Case in point - the Tier 3 compensation saga. With his all-new alert system, his threat to put Manchester in the naughty tier, and his determination to protect the capital’s unicorn pastureland status, the PM didn’t find time to consider the Mancunian businesses set to be obliterated the arbitrary shutdown of their trade - at which point Mayor Andy Burnham quite rightly lost his shit.
The spectacle which unfolded saw the government try to strong-arm the city into accepting chump-change and lint on the basis that Burnham’s ‘political positioning’ was risking his constituents’ lives.
When talks broke down with the two sides only £5m apart, city leaders were texted a £22m kiss-off on live television so the nation could see the faces of the northern monkeys as the rug was pulled from under their hairy feet. It was as if behind the door at Number 10 Winston Churchill had been politically reborn as a fourteen-year-old girl on the rebound from a boy named Liam.
Kicking off seemed to be the thing by that point.
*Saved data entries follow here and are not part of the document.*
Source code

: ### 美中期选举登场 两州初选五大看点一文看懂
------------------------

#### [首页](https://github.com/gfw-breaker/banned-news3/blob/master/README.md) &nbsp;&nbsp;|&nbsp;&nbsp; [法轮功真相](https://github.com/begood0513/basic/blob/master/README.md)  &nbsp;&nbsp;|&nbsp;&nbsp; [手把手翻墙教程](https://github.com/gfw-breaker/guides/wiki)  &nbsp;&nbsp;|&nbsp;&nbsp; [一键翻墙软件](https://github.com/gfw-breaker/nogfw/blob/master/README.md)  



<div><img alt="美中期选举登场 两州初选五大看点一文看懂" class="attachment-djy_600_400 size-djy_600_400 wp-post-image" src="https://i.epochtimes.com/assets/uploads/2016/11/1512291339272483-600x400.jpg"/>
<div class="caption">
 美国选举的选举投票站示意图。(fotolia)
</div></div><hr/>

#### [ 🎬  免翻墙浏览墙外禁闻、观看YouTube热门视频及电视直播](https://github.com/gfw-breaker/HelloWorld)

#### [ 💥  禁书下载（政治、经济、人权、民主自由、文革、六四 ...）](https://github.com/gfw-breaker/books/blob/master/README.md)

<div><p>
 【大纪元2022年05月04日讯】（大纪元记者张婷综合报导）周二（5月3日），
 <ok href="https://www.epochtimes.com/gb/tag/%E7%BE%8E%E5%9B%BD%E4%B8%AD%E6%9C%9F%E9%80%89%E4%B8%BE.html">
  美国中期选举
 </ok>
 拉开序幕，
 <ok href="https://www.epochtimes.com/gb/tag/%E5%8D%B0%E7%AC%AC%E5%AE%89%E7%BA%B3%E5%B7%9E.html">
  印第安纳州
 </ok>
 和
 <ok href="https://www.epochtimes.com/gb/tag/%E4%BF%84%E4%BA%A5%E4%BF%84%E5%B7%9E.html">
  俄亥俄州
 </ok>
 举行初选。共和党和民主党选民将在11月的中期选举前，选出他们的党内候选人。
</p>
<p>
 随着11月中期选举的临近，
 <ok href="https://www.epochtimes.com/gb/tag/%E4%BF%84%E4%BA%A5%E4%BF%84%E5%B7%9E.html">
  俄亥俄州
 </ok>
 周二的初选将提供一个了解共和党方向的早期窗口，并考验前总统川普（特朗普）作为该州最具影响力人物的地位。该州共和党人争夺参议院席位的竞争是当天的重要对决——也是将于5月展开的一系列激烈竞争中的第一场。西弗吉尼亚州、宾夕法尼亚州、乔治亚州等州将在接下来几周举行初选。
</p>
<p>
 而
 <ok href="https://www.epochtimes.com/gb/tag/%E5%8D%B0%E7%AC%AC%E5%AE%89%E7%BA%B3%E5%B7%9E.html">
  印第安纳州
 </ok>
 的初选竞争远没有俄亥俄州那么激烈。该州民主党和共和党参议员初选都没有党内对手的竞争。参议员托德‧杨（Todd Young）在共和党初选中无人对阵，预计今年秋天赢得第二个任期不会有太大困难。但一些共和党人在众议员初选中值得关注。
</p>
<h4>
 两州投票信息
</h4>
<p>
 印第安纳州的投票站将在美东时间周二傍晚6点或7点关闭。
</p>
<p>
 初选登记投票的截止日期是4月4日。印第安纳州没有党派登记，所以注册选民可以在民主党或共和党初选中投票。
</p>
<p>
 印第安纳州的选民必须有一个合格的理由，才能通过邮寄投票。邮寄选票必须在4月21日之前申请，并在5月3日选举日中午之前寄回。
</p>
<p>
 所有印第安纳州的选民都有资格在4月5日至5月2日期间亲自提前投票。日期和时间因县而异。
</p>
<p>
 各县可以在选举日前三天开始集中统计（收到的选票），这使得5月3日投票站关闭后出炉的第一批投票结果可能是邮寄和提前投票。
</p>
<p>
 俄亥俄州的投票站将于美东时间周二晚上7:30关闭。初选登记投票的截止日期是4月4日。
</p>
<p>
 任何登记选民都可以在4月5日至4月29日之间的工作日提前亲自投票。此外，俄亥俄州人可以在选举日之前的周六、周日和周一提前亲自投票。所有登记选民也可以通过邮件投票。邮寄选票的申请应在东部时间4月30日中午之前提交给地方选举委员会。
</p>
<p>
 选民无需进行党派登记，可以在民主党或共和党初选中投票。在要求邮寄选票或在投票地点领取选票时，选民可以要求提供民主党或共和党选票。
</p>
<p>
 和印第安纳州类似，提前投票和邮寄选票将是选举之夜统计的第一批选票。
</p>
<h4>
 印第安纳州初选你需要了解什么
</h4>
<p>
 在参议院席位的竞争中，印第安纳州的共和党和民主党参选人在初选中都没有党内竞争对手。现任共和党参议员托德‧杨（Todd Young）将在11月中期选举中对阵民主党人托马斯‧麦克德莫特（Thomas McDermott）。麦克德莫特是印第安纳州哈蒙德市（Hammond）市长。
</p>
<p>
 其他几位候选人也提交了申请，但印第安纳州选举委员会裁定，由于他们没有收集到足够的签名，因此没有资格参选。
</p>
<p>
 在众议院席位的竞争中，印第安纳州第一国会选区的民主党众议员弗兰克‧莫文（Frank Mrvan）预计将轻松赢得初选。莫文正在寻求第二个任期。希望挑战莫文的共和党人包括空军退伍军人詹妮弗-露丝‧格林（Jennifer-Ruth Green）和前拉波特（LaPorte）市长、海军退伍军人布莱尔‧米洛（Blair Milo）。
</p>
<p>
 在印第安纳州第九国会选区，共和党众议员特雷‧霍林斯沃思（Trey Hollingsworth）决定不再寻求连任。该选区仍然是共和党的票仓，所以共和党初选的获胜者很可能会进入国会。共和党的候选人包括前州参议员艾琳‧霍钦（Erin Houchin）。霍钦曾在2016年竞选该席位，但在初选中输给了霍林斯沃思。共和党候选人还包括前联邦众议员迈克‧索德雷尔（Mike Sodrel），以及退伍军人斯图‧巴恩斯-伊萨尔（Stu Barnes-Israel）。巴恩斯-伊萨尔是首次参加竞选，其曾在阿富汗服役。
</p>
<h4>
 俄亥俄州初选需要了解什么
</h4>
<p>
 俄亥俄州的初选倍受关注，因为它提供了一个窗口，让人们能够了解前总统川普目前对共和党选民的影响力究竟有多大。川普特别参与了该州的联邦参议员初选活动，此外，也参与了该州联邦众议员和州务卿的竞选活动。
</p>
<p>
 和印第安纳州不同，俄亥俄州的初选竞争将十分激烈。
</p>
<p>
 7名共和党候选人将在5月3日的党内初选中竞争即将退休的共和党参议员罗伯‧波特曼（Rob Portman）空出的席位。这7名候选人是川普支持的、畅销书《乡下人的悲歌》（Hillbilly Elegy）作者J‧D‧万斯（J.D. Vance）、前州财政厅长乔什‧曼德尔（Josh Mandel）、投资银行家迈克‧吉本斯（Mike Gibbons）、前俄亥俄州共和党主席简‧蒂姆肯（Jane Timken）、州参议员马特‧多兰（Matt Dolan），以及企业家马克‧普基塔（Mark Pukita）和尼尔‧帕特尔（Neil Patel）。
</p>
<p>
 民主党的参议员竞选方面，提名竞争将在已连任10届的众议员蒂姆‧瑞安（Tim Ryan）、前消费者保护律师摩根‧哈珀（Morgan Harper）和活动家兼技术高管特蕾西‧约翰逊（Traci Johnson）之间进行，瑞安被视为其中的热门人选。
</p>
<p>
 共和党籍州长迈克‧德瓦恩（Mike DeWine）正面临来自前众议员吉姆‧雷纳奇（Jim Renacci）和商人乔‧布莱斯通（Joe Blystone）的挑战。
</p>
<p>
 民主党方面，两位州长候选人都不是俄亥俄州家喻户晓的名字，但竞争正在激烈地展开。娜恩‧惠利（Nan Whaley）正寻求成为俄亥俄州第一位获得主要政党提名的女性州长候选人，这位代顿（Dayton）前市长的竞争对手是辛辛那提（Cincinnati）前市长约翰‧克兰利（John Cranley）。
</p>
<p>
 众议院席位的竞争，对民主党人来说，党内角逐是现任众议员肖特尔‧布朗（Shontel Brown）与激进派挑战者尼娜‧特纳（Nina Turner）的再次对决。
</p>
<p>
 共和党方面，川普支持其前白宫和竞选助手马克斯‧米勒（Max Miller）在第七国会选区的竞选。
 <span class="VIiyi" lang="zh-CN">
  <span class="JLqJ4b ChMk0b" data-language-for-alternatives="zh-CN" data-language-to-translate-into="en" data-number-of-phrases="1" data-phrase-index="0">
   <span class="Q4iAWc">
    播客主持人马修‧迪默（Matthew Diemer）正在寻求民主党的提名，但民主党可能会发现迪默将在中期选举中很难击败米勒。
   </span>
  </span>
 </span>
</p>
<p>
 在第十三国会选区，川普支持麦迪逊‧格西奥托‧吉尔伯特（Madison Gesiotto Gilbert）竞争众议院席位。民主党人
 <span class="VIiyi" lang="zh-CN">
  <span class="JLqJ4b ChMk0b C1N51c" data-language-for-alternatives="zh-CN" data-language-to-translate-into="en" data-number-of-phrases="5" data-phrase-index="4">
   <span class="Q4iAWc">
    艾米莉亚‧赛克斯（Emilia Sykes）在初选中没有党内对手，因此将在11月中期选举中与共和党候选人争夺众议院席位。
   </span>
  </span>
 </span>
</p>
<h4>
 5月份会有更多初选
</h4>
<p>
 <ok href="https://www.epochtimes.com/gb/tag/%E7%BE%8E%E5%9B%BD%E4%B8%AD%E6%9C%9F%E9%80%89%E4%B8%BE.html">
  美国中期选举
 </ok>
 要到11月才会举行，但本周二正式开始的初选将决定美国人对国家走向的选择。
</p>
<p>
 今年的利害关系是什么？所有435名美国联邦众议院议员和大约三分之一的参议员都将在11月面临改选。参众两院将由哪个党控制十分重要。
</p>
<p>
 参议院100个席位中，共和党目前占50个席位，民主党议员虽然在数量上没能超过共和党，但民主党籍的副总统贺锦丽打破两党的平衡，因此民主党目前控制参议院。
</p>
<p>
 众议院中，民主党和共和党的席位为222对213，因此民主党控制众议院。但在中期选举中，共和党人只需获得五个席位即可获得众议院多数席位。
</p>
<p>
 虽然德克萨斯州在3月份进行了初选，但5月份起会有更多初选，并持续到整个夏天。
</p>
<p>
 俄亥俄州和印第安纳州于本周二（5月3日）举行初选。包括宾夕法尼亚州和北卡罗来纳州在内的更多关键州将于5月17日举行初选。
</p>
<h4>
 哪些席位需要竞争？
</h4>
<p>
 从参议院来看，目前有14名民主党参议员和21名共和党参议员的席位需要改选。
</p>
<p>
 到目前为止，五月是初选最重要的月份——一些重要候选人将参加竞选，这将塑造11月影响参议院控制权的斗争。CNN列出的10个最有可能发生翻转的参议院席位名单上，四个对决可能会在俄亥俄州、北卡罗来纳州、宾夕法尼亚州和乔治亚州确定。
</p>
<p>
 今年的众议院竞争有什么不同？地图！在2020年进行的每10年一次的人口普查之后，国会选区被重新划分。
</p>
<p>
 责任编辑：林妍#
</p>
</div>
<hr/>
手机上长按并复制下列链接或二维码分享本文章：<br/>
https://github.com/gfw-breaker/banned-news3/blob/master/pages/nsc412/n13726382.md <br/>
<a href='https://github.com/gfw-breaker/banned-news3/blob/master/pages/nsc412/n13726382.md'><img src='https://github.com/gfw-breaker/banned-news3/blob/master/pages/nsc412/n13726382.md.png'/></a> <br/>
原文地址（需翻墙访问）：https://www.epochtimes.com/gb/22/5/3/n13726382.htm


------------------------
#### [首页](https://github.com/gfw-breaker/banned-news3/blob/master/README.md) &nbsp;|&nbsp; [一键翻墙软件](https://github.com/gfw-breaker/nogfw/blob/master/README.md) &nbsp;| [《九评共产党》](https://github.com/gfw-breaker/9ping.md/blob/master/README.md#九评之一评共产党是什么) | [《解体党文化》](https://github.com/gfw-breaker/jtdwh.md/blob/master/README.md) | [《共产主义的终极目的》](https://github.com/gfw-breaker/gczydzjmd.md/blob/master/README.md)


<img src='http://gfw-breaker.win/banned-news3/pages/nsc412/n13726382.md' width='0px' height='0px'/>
Certainly, it didn’t take long for the students to piss their pronouns after they got back from summer recess to find themselves locked down in halls of residence, many of them at their own expense.
‘HELP!’ 'LET US OUT!’ and ‘HMP MMU' were some of the banners stuck up in windows after uni bosses determined it their humanitarian duty to erect steel fencing for the little shits' own safety.
That one boomeranged when in November there were calls for UoM vice-chancellor Nancy Rothwell to resign after a first-year was racially profiled and told he ‘looked like a drug dealer’.
It took the fall of Piccadilly Gardens' famous Berlin Wall to cheer up hardly anybody as 2020 began to slam on the breaks, wrestle with the steering wheel and swerve blindly into what disaster analysts would call the present ‘teachable moment’.
Once upon a time, of course, there was a garden there, full of blooms in brilliant hue. But drunks and degenerates descended on it so they took the garden away.
With logic like that, Piccadilly Gardens is a problem which, like many others, we will never, ever solve.
All of which delivers us to December, and the uneasy sense that some people had been looking forward to the Christmas markets since the middle of February.
Those citizens were of course to be disappointed, this time out, as the markets went the sorry way of the Food & Drink Fest.
To soothe our worsted souls there was Lightopia.
Alas, at twenty quid a go, Heaton Park’s illuminations spectacular suffered a calamitous opening night when entire postcodes of the festive light trail failed to power up. Footpaths were plunged into darkness. Europe’s largest municipal Christmas wonderland eaten by shadow. Customers complained they had to use torches to find their way out of the park.
Lightopia? Manchester? Brexit? Covid? Britain?
Even Nobby Stiles dying.
It’s all one big metaphor, really, isn’t it?